Liquid Tire Chain: No traction? Snow Problem!

For those living in colder climes, winter presents its share of driving challenges. Once upon a time, General Motors took a novel approach to improving winter traction with the Liquid Tire Chain Traction Dispenser.

The onboard system promised, at the push of a button, improved traction through chemistry. As option V75, it launched in 1969 on everything from full-size Chevrolets and sporty Chevelles to the economical and compact Chevy II. Liquid Tire Chain joined a group of other late-’60s wintery options such headlight washers, a rear-window defroster, and an engine block heater.

The Liquid Tire Chain theory was sound. A control on the instrument panel activated a pair of aerosol canisters mounted above the rear tires that contained a chemical compound labeled Liquid Tire Chain Traction Improver. Inside the canisters was a space-age polymer ready to coat the rear tires and turn slip into grip. Press the button and presto! Evaporating solvent left a traction-improving chemical compound on the tires that resulted in instant winter traction, even on ice. Whether or not the system worked in practice is a matter of historical debate.

Just over 2,600 Liquid Tire Chain systems made it onto the road across the 1969 Chevrolet lineup, with the vast majority installed on full-size Chevrolets.
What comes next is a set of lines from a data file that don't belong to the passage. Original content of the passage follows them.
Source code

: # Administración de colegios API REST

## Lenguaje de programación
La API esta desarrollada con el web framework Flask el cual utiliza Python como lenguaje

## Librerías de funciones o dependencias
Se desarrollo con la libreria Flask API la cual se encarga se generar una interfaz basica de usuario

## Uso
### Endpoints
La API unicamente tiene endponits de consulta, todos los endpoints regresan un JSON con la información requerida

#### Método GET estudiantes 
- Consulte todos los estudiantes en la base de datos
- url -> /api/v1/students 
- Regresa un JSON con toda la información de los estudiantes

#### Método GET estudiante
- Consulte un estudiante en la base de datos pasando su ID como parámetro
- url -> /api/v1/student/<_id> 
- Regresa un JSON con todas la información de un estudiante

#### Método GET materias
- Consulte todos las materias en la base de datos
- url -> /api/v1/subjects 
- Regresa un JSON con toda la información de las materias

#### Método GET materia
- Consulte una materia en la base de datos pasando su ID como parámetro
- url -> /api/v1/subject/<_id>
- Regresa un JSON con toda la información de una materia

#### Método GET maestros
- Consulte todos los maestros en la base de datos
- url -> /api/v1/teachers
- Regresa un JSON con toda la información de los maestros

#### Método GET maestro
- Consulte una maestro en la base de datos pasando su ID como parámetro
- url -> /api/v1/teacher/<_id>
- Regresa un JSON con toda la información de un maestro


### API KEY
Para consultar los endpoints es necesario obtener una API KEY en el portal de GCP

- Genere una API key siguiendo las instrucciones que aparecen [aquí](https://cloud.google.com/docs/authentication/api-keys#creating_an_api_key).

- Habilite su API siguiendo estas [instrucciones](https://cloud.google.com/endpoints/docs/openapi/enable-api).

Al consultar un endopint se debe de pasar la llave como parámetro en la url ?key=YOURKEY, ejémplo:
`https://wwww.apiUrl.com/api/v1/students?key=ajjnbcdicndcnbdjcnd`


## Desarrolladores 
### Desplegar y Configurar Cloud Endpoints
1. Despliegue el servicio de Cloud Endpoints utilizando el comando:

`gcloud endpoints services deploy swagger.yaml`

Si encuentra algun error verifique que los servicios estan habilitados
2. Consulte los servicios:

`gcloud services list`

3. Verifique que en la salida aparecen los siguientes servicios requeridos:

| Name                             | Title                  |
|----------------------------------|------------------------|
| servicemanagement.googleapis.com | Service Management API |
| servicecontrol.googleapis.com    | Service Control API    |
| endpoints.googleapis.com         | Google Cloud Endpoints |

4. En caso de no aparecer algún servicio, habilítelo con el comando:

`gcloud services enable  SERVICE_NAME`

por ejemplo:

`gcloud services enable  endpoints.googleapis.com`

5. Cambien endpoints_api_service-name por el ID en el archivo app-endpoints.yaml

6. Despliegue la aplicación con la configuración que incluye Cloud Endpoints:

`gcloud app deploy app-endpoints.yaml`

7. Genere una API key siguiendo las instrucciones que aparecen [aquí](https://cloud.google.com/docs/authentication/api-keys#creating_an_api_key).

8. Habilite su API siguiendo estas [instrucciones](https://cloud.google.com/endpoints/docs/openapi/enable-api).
For reasons unknown, the V75 Liquid Tire Chain lasted for only a single year. Jaded and perhaps frozen-solid snow and rust belt winter drivers were evidently not convinced that two aerosol cans of anything, not even space-age polymers, could loosen winter’s icy grip on traction, even if the skull and crossbones were right there on the can.

The idea of incorporating winter-traction control into the automobile itself—in the form of liquid or physical tire chains, dedicated snow tires, or all-wheel drive—certainly has merit compared with the corrosive assault from millions of tons of road salt spread onto roads.

Liquid Tire Chain magazine

Even though V75 Liquid Tire Chain chemical traction might not have taken hold with consumers, relief came in the form of electronically controlled (and thankfully less-toxic) traction assist. Traction and stability control are today ubiquitous features, and advances in tire compound technology and tread design have made putting rubber to road safer than ever, especially in winter.